Calcium Channel Blockers (CCBs)
Mechanism: Block calcium channels in vascular smooth muscle and cardiac tissue → smooth muscle relaxation → vasodilation → decreased BP and decreased cardiac workload.
Examples:
- Dihydropyridines (primarily vascular; preferred for HTN): Amlodipine, nifedipine, felodipine
- Non-dihydropyridines (cardiac + vascular; also used for arrhythmias): Verapamil, diltiazem
Adverse Effects: Peripheral edema (especially dihydropyridines), headache, flushing, reflex tachycardia (nifedipine). Verapamil → constipation, bradycardia.
Interaction: Verapamil and diltiazem inhibit CYP3A4 → increased levels of many drugs including statins, macrolides.
Thiazide Diuretics — See diuretics
Hydrochlorothiazide (HCTZ) is a first-line antihypertensive (see diuretics.md for details). Frequently combined with ACE inhibitors or ARBs. Key risk: hypokalemia.
Direct Vasodilators
Hydralazine: Direct relaxation of arterial smooth muscle → vasodilation.
Indications: Hypertension (severe/refractory), hypertensive emergency in pregnancy (eclampsia), heart failure (with isosorbide dinitrate).
Adverse Effects: Drug-induced systemic lupus erythematosus (SLE) — butterfly facial rash, joint pain, fever. Monitor CBC and antinuclear antibody (ANA) titers. Orthostatic hypotension, palpitations, headache.
Alpha-2 Agonists
Clonidine: Stimulates central alpha-2 receptors → decreased sympathetic outflow → vasodilation and decreased peripheral resistance.
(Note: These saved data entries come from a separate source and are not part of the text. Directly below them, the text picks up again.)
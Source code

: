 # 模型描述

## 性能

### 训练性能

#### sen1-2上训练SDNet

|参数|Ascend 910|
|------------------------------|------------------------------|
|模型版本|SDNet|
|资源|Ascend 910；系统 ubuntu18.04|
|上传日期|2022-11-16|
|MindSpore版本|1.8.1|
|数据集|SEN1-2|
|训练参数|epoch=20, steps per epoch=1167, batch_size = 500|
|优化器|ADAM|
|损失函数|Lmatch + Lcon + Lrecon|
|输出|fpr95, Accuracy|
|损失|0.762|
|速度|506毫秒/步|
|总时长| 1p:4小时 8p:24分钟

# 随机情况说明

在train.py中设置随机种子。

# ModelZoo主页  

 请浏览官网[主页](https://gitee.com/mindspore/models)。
Adverse Effects: Sedation, dry mouth, bradycardia, orthostatic hypotension.
Critical: Do NOT stop abruptly → rebound hypertension (potentially severe).
Nursing Assessment
Before Administration:
- Obtain BP and apical HR — compare to parameters; hold for BP <90/60 or HR <60 (unless other orders)
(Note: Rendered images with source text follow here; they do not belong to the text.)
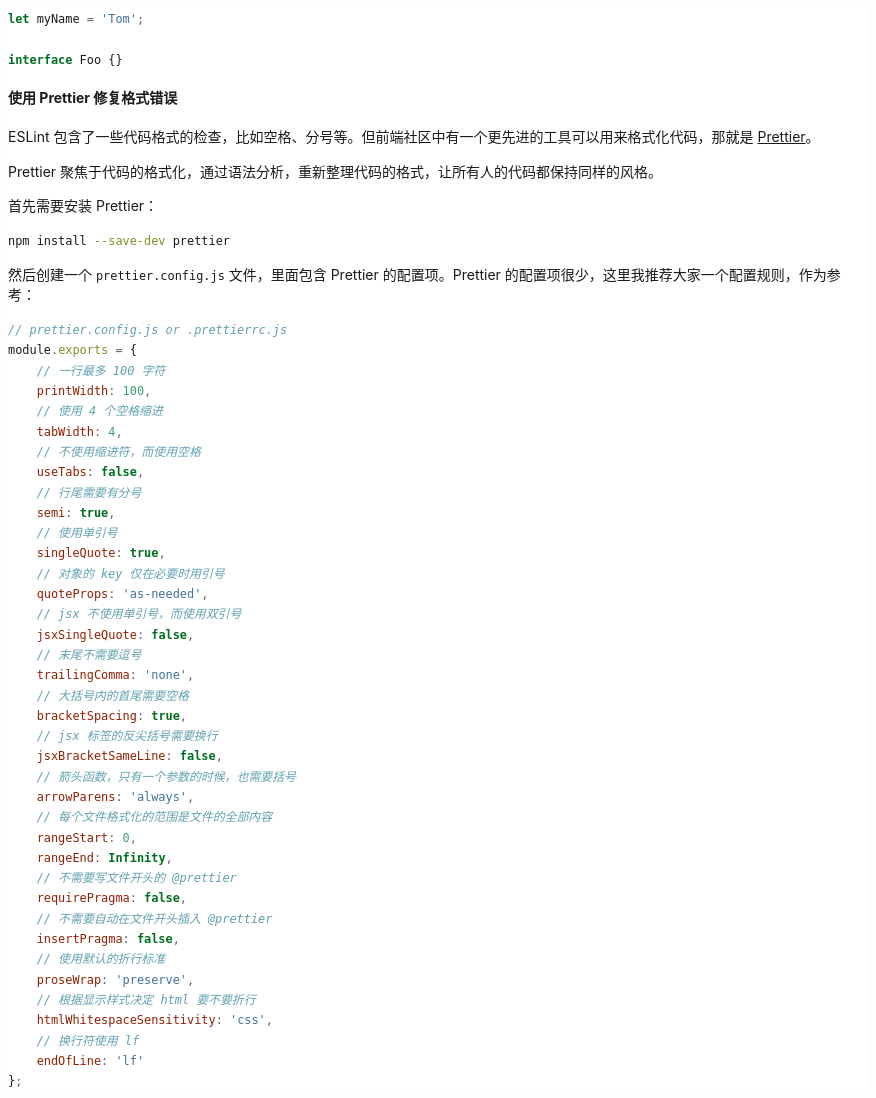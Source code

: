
 ```ts
let myName = 'Tom';

interface Foo {}
```



#### 使用 Prettier 修复格式错误

ESLint 包含了一些代码格式的检查，比如空格、分号等。但前端社区中有一个更先进的工具可以用来格式化代码，那就是 [Prettier](https://prettier.io/)。

Prettier 聚焦于代码的格式化，通过语法分析，重新整理代码的格式，让所有人的代码都保持同样的风格。

首先需要安装 Prettier：

```bash
npm install --save-dev prettier
```

然后创建一个 `prettier.config.js` 文件，里面包含 Prettier 的配置项。Prettier 的配置项很少，这里我推荐大家一个配置规则，作为参考：

```js
// prettier.config.js or .prettierrc.js
module.exports = {
    // 一行最多 100 字符
    printWidth: 100,
    // 使用 4 个空格缩进
    tabWidth: 4,
    // 不使用缩进符，而使用空格
    useTabs: false,
    // 行尾需要有分号
    semi: true,
    // 使用单引号
    singleQuote: true,
    // 对象的 key 仅在必要时用引号
    quoteProps: 'as-needed',
    // jsx 不使用单引号，而使用双引号
    jsxSingleQuote: false,
    // 末尾不需要逗号
    trailingComma: 'none',
    // 大括号内的首尾需要空格
    bracketSpacing: true,
    // jsx 标签的反尖括号需要换行
    jsxBracketSameLine: false,
    // 箭头函数，只有一个参数的时候，也需要括号
    arrowParens: 'always',
    // 每个文件格式化的范围是文件的全部内容
    rangeStart: 0,
    rangeEnd: Infinity,
    // 不需要写文件开头的 @prettier
    requirePragma: false,
    // 不需要自动在文件开头插入 @prettier
    insertPragma: false,
    // 使用默认的折行标准
    proseWrap: 'preserve',
    // 根据显示样式决定 html 要不要折行
    htmlWhitespaceSensitivity: 'css',
    // 换行符使用 lf
    endOfLine: 'lf'
};
```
- Review current medications for interactions (especially potassium with ACE inhibitors/ARBs)
- Assess for pregnancy (ACE inhibitors and ARBs: teratogenic)
- Review renal function (many antihypertensives affect renal clearance)
Ongoing Monitoring:
- BP trend (lying, sitting, standing for orthostatic hypotension)
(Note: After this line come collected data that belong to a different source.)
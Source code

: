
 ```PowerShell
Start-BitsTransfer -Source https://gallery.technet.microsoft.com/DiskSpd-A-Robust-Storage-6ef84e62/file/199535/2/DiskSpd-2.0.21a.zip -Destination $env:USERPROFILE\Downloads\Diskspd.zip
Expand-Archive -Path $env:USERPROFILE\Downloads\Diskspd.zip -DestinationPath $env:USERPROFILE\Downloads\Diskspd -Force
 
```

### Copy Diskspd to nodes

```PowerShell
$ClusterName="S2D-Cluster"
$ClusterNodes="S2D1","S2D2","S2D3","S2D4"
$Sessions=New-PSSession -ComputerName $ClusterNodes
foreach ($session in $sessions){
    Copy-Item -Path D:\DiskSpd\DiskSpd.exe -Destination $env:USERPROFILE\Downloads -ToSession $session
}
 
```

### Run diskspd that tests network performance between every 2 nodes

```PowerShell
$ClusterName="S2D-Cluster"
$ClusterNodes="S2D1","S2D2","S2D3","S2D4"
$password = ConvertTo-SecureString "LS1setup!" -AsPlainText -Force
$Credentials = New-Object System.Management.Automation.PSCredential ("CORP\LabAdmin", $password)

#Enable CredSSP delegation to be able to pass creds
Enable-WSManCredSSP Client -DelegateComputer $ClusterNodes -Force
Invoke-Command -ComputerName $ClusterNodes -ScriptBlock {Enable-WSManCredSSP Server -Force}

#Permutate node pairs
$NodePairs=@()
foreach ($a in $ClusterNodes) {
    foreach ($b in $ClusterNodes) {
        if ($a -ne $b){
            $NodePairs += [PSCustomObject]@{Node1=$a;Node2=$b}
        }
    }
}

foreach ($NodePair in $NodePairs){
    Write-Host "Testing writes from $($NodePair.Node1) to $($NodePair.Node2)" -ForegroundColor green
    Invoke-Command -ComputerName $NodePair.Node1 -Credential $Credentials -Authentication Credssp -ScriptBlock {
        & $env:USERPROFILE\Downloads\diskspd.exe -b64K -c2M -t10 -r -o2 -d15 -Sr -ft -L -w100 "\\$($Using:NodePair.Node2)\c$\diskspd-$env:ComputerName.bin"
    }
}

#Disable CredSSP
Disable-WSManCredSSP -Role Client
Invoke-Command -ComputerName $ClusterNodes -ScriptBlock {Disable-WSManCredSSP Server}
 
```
- Serum potassium — hyperkalemia risk with ACE inhibitors, ARBs, potassium-sparing diuretics
- Peripheral edema — especially with CCBs
- Angioedema: swelling of face, lips, tongue, throat → emergency response
- Persistent cough → report; may require switch from ACE inhibitor to ARB
Patient Education:
- Take at the same time each day; never skip or double dose
- Rise slowly from bed/chair to prevent orthostatic dizziness
- Beta-blockers: never stop without tapering under provider guidance
- ACE inhibitors/ARBs: avoid salt substitutes (contain potassium) and NSAIDs (decrease effectiveness, increase renal risk)
- Clonidine patch: apply to hairless skin; rotate sites; never stop abruptly
- Monitor home BP and maintain medication log
Related Concepts
- hypertension-assessment-and-management — Clinical management of hypertension
- heart-failure — ACE inhibitors, ARBs, beta-blockers are cornerstone heart failure therapy
- diuretics — Thiazide diuretics as antihypertensive class
- coronary-artery-disease — Beta-blockers and CCBs for angina and post-MI management
- potassium-balance-disorders — Hyperkalemia risk with ACE inhibitors and ARBs
- kidney-disease — ACE inhibitors and ARBs protect kidneys in CKD/diabetes
Self-Check
- A patient on lisinopril develops a persistent dry cough. What alternative drug class provides similar mechanism but without the cough?
- Before administering metoprolol, the patient’s apical heart rate is 54 bpm. What is the nurse’s priority action?
- A patient on an ACE inhibitor reports sudden swelling of the lips and difficulty swallowing. What is this reaction, and what is the immediate nursing response?